Tuesday 6 November 2018

Merkle Tree

Merkle Trees
Merkle trees are data structure trees where each non-leaf node is a hash of its respective child node. The leaf nodes are the lowest tier of nodes in the tree. It was named after Ralph Merkle who patented this concept in 1979.



Merkle Trees help in efficient and secure verification of large data structures. These are a fundamental component of blockchains because in the case of blockchains, potentially boundless data sets are used. The implementation of Merkle trees in blockchains has multiple effects. It allows them to scale and provide the hash-based architecture for them to maintain data integrity. Cryptographic hash functions are the underlying technology that allows for Merkle trees to work.
It is easier to understand the concept using the above pictorial view. Notice the non-leaf nodes or branches are represented by hashes of their respective children.
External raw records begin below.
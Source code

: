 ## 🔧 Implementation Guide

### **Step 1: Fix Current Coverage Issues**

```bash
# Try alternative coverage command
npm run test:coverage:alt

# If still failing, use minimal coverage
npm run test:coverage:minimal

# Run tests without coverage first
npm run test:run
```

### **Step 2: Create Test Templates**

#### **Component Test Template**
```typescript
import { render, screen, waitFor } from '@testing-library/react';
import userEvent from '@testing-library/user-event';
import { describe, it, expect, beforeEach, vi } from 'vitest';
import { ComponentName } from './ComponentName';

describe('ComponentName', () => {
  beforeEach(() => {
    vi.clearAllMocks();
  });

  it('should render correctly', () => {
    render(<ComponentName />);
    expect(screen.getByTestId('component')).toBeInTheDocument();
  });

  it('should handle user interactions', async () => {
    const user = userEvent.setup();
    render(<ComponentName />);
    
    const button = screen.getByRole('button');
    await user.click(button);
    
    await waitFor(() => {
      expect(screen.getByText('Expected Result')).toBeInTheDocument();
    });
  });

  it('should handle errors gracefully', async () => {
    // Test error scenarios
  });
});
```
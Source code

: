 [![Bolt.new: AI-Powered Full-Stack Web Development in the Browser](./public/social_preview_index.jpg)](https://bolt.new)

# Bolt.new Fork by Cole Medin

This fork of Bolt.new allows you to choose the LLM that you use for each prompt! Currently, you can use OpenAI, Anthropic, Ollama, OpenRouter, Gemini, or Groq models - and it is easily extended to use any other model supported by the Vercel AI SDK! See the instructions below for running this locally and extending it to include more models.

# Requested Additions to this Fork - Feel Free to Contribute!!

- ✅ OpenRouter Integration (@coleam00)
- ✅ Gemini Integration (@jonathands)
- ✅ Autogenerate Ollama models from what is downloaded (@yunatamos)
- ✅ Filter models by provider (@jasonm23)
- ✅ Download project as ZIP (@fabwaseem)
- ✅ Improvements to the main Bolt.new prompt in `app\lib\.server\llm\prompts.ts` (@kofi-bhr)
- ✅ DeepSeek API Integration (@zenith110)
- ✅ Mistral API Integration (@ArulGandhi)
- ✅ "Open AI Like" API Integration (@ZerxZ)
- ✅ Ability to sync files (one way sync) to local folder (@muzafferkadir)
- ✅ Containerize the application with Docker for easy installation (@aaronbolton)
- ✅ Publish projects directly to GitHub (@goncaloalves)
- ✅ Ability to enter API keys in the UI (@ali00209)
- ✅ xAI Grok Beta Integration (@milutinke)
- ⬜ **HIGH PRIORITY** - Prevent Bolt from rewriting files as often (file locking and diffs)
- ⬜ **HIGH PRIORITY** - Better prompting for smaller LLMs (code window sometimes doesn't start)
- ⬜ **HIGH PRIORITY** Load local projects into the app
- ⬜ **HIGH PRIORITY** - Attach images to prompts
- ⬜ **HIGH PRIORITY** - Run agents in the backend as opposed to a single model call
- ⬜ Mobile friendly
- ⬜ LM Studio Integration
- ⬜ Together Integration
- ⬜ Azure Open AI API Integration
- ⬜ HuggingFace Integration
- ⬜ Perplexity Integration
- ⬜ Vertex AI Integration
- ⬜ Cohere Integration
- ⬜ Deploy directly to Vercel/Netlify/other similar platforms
The pictorial example is the most common and simple form of a Merkle Tree known as a Binary Merkle Tree. The top hash of the tree is known as the root hash. So, we can also understand Merkle Tree as a data structure which can take ‘n’ number of elements and represent it with a single hash.

How is this convenient for data verification?
The tree structure allows efficient mapping of an arbitrarily large amount of data. And helps in easy identification of where changes in data occur. This is also the underlying basis of Merkle proofs. It can be verified that the data chunk is consistent with the root hash by checking only a small subset of the hashes rather than the entire data set.